*** Block opens ***

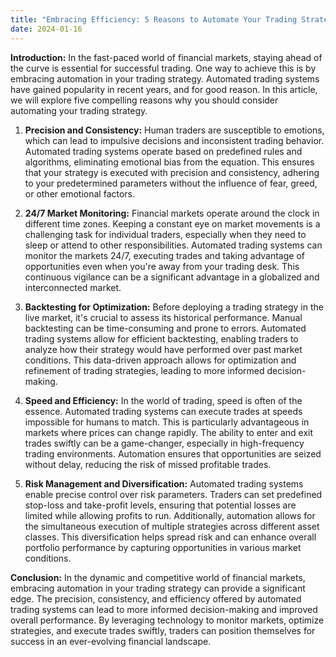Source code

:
 ```yaml
---
title: "Embracing Efficiency: 5 Reasons to Automate Your Trading Strategy"
date: 2024-01-16
---
```

**Introduction:**
In the fast-paced world of financial markets, staying ahead of the curve is essential for successful trading. One way to achieve this is by embracing automation in your trading strategy. Automated trading systems have gained popularity in recent years, and for good reason. In this article, we will explore five compelling reasons why you should consider automating your trading strategy.

1. **Precision and Consistency:**
Human traders are susceptible to emotions, which can lead to impulsive decisions and inconsistent trading behavior. Automated trading systems operate based on predefined rules and algorithms, eliminating emotional bias from the equation. This ensures that your strategy is executed with precision and consistency, adhering to your predetermined parameters without the influence of fear, greed, or other emotional factors.

2. **24/7 Market Monitoring:**
Financial markets operate around the clock in different time zones. Keeping a constant eye on market movements is a challenging task for individual traders, especially when they need to sleep or attend to other responsibilities. Automated trading systems can monitor the markets 24/7, executing trades and taking advantage of opportunities even when you're away from your trading desk. This continuous vigilance can be a significant advantage in a globalized and interconnected market.

3. **Backtesting for Optimization:**
Before deploying a trading strategy in the live market, it's crucial to assess its historical performance. Manual backtesting can be time-consuming and prone to errors. Automated trading systems allow for efficient backtesting, enabling traders to analyze how their strategy would have performed over past market conditions. This data-driven approach allows for optimization and refinement of trading strategies, leading to more informed decision-making.

4. **Speed and Efficiency:**
In the world of trading, speed is often of the essence. Automated trading systems can execute trades at speeds impossible for humans to match. This is particularly advantageous in markets where prices can change rapidly. The ability to enter and exit trades swiftly can be a game-changer, especially in high-frequency trading environments. Automation ensures that opportunities are seized without delay, reducing the risk of missed profitable trades.

5. **Risk Management and Diversification:**
Automated trading systems enable precise control over risk parameters. Traders can set predefined stop-loss and take-profit levels, ensuring that potential losses are limited while allowing profits to run. Additionally, automation allows for the simultaneous execution of multiple strategies across different asset classes. This diversification helps spread risk and can enhance overall portfolio performance by capturing opportunities in various market conditions.

**Conclusion:**
In the dynamic and competitive world of financial markets, embracing automation in your trading strategy can provide a significant edge. The precision, consistency, and efficiency offered by automated trading systems can lead to more informed decision-making and improved overall performance. By leveraging technology to monitor markets, optimize strategies, and execute trades swiftly, traders can position themselves for success in an ever-evolving financial landscape.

*** Block closes ***

## EXERCISE INSTRUCTIONS
The expected output is an exact copy of the lines from the top of the data above through the line containing "In the fast-paced", both included, with every picture omitted.

## SOLUTION FOR THIS PROBLEM
Source code

:
 ```yaml
---
title: "Embracing Efficiency: 5 Reasons to Automate Your Trading Strategy"
date: 2024-01-16
---
```

**Introduction:**
In the fast-paced world of financial markets, staying ahead of the curve is essential for successful trading. One way to achieve this is by embracing automation in your trading strategy. Automated trading systems have gained popularity in recent years, and for good reason. In this article, we will explore five compelling reasons why you should consider automating your trading strategy.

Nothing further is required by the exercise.